[Opening INFORMATION PROVIDED section]
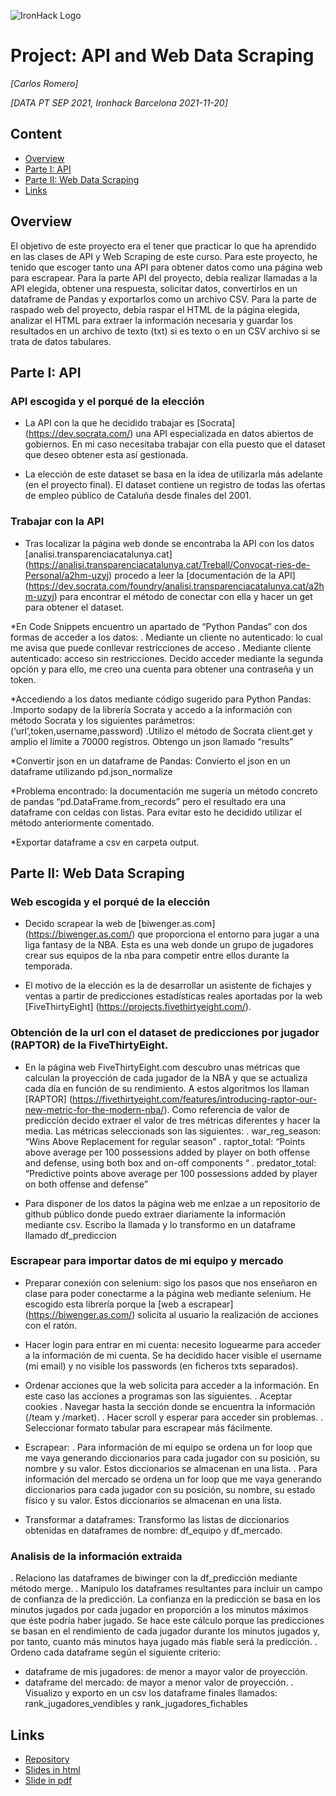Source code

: ﻿![IronHack Logo](https://s3-eu-west-1.amazonaws.com/ih-materials/uploads/upload_d5c5793015fec3be28a63c4fa3dd4d55.png)

# Project: API and Web Data Scraping
*[Carlos Romero]*	

*[DATA PT SEP 2021, Ironhack Barcelona 2021-11-20]*

## Content
- [Overview](#overview)
- [Parte I: API](#parte-i:-api)
- [Parte II: Web Data Scraping](#parte-ii:-web-data-scraping)
- [Links](#links)

## Overview

El objetivo de este proyecto era el tener que practicar lo que ha aprendido en las clases de API y Web Scraping de este curso. Para este proyecto, he tenido que escoger tanto una API para obtener datos como una página web para escrapear. Para la parte API del proyecto, debía realizar llamadas a la API elegida, obtener una respuesta, solicitar datos, convertirlos en un dataframe de Pandas y exportarlos como un archivo CSV. Para la parte de raspado web del proyecto, debía raspar el HTML de la página elegida, analizar el HTML para extraer la información necesaria y guardar los resultados en un archivo de texto (txt) si es texto o en un CSV archivo si se trata de datos tabulares.

## Parte I: API

### API escogida y el porqué de la elección

* La API con la que he decidido trabajar es [Socrata] (https://dev.socrata.com/) una API especializada en datos abiertos de gobiernos. En mi caso necesitaba trabajar con ella puesto que el dataset que deseo obtener esta así gestionada.

* La elección de este dataset se basa en la idea de utilizarla más adelante (en el proyecto final). El dataset contiene un registro de todas las ofertas de empleo público de Cataluña desde finales del 2001.

### Trabajar con la API

* Tras localizar la página web donde se encontraba la API con los datos [analisi.transparenciacatalunya.cat] (https://analisi.transparenciacatalunya.cat/Treball/Convocat-ries-de-Personal/a2hm-uzyj) procedo a leer la [documentación de la API] (https://dev.socrata.com/foundry/analisi.transparenciacatalunya.cat/a2hm-uzyj) para encontrar el método de conectar con ella y hacer un get para obtener el dataset. 

*En Code Snippets encuentro un apartado de “Python Pandas” con dos formas de acceder a los datos:
. Mediante un cliente no autenticado: lo cual me avisa que puede conllevar restricciones de acceso
. Mediante cliente autenticado: acceso sin restricciones.
Decido acceder mediante la segunda opción y para ello, me creo una cuenta para obtener una contraseña y un token.

*Accediendo a los datos mediante código sugerido para Python Pandas:
.Importo sodapy de la librería Socrata y accedo a la información con método Socrata y los siguientes parámetros: (‘url’,token,username,password)
.Utilizo el método de Socrata client.get y amplio el límite a 70000 registros. Obtengo un json llamado “results”

*Convertir json en un dataframe de Pandas: Convierto el json en un dataframe utilizando pd.json_normalize


*Problema encontrado: la documentación me sugería un método concreto de pandas “pd.DataFrame.from_records” pero el resultado era una dataframe con celdas con listas. Para evitar esto he decidido utilizar el método anteriormente comentado.

*Exportar dataframe a csv en carpeta output.

## Parte II: Web Data Scraping 

### Web escogida y el porqué de la elección

* Decido scrapear la web de [biwenger.as.com] (https://biwenger.as.com/) que proporciona el entorno para jugar a una liga fantasy de la NBA. Esta es una web donde un grupo de jugadores crear sus equipos de la nba para competir entre ellos durante la temporada. 

* El motivo de la elección es la de desarrollar un asistente de fichajes y ventas a partir de predicciones estadísticas reales aportadas por la web [FiveThirtyEight] (https://projects.fivethirtyeight.com/).

### Obtención de la url con el dataset de predicciones por jugador (RAPTOR) de la FiveThirtyEight.


* En la página web FiveThirtyEight.com descubro unas métricas que calculan la proyección de cada jugador de la NBA y que se actualiza cada día en función de su rendimiento. A estos algoritmos los llaman [RAPTOR] (https://fivethirtyeight.com/features/introducing-raptor-our-new-metric-for-the-modern-nba/). Como referencia de valor de predicción decido extraer el valor de tres métricas diferentes y hacer la media. Las métricas seleccionads son las siguientes:
. war_reg_season: “Wins Above Replacement for regular season”
. raptor_total: “Points above average per 100 possessions added by player on both offense and defense, using both box and on-off components “
. predator_total: “Predictive points above average per 100 possessions added by player on both offense and defense”

* Para disponer de los datos la página web me enlzae a un repositorio de github público donde puedo extraer diariamente la información mediante csv. Escribo la llamada y lo transformo en un dataframe llamado df_prediccion

### Escrapear para importar datos de mi equipo y mercado

* Preparar conexión con selenium: sigo los pasos que nos enseñaron en clase para poder conectarme a la página web mediante selenium. He escogido esta librería porque la [web a escrapear] (https://biwenger.as.com/) solicita al usuario la realización de acciones con el ratón.

* Hacer login para entrar en mi cuenta: necesito loguearme para acceder a la información de mi cuenta. Se ha decidido hacer visible el username (mi email) y no visible los passwords (en ficheros txts separados).

* Ordenar acciones que la web solicita para acceder a la información. En este caso las acciones a programas son las siguientes.
. Aceptar cookies
. Navegar hasta la sección donde se encuentra la información (/team y /market).
. Hacer scroll y esperar para acceder sin problemas.
. Seleccionar formato tabular para escrapear más fácilmente.

* Escrapear: 
. Para información de mi equipo se ordena un for loop que me vaya generando diccionarios para cada jugador con su posición, su nombre y su valor. Estos diccionarios se almacenan en una lista.
. Para información del mercado se ordena un for loop que me vaya generando diccionarios para cada jugador con su posición, su nombre, su estado físico y su valor. Estos diccionarios se almacenan en una lista.

* Transformar a dataframes: Transformo las listas de diccionarios obtenidas en dataframes de nombre: df_equipo y df_mercado.

### Analisis de la información extraida
. Relaciono las dataframes de biwinger con la df_predicción mediante método merge.
. Manipulo los dataframes resultantes para incluir un campo de confianza de la predicción. La confianza en la predicción se basa en los minutos jugados por cada jugador en proporción a los minutos máximos que éste podría haber jugado. Se hace este cálculo porque las predicciones se basan en el rendimiento de cada jugador durante los minutos jugados y, por tanto, cuanto más minutos haya jugado más fiable será la predicción.
. Ordeno cada dataframe según el siguiente criterio: 
- dataframe de mis jugadores: de menor a mayor valor de proyección.
- dataframe del mercado: de mayor a menor valor de proyección.
. Visualizo y exporto en un csv los dataframe finales llamados: rank_jugadores_vendibles y rank_jugadores_fichables


## Links
* [Repository](https://github.com/ironhack-bcn-data-pt/PR03-project-web/pull/21)
* [Slides in html](https://drive.google.com/file/d/11GF9rY45Dw5JZid8D9XjCogDO4tyTOAD/view?usp=sharing)
* [Slide in pdf](https://drive.google.com/file/d/11QNCC8VOb4Af3GMiBiNnpzjgJ8NOJIVS/view)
[Closing INFORMATION PROVIDED section]
→ PROBLEM DETAILS
Only the lines above from the line containing "método anteriormente comentado." through the line containing "### Web escogida y el porqué de la elección" should be retyped, exactly and with both ends included.

→ EXERCISE ANSWER
*Problema encontrado: la documentación me sugería un método concreto de pandas “pd.DataFrame.from_records” pero el resultado era una dataframe con celdas con listas. Para evitar esto he decidido utilizar el método anteriormente comentado.

*Exportar dataframe a csv en carpeta output.

## Parte II: Web Data Scraping 

### Web escogida y el porqué de la elección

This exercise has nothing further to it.